-- RECORDS PROVIDED follows --
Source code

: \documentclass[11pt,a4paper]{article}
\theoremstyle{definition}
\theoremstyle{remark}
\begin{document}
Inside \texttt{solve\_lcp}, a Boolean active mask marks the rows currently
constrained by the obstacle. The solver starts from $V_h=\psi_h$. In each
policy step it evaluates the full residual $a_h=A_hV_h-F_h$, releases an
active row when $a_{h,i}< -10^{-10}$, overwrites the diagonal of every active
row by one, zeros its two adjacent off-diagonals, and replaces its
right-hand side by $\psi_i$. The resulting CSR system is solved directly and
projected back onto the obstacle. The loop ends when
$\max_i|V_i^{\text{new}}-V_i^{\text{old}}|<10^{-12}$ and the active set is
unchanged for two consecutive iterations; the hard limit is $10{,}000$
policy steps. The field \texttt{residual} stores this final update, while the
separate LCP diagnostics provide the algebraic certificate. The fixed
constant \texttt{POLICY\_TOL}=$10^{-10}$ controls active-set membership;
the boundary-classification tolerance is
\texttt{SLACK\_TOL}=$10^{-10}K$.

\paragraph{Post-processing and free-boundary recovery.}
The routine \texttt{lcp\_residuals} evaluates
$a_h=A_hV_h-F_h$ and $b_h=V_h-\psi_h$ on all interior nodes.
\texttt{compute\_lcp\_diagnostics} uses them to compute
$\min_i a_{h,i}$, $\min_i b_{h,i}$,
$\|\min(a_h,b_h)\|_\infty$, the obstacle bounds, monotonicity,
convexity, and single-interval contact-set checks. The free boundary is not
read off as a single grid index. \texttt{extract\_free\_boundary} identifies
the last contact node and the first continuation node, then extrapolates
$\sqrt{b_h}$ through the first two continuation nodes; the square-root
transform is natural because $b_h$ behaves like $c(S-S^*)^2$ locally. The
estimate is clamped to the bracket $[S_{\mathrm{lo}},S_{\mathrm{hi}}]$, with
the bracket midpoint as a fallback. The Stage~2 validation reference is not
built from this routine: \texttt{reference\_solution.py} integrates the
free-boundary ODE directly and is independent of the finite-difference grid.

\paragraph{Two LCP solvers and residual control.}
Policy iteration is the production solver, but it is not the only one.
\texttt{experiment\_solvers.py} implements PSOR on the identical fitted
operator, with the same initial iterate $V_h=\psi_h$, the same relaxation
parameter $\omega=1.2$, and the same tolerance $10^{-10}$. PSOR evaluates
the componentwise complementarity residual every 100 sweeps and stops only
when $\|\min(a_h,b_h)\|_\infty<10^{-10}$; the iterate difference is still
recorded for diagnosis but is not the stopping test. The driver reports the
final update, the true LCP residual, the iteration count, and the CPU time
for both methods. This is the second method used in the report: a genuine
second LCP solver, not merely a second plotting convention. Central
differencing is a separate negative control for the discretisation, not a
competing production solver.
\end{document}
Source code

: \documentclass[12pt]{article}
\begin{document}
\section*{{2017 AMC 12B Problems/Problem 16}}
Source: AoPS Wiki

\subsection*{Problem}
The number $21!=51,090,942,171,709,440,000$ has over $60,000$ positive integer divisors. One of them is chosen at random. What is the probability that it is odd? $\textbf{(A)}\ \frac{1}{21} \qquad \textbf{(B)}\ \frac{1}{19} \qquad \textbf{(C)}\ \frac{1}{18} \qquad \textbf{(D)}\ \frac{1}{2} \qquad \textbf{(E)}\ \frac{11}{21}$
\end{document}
-- RECORDS PROVIDED concluded --
REQUIREMENT » When a line of the records includes "contact", that line belongs in the answer.

ANSWER TO THE EXERCISE »
convexity, and single-interval contact-set checks. The free boundary is not
the last contact node and the first continuation node, then extrapolates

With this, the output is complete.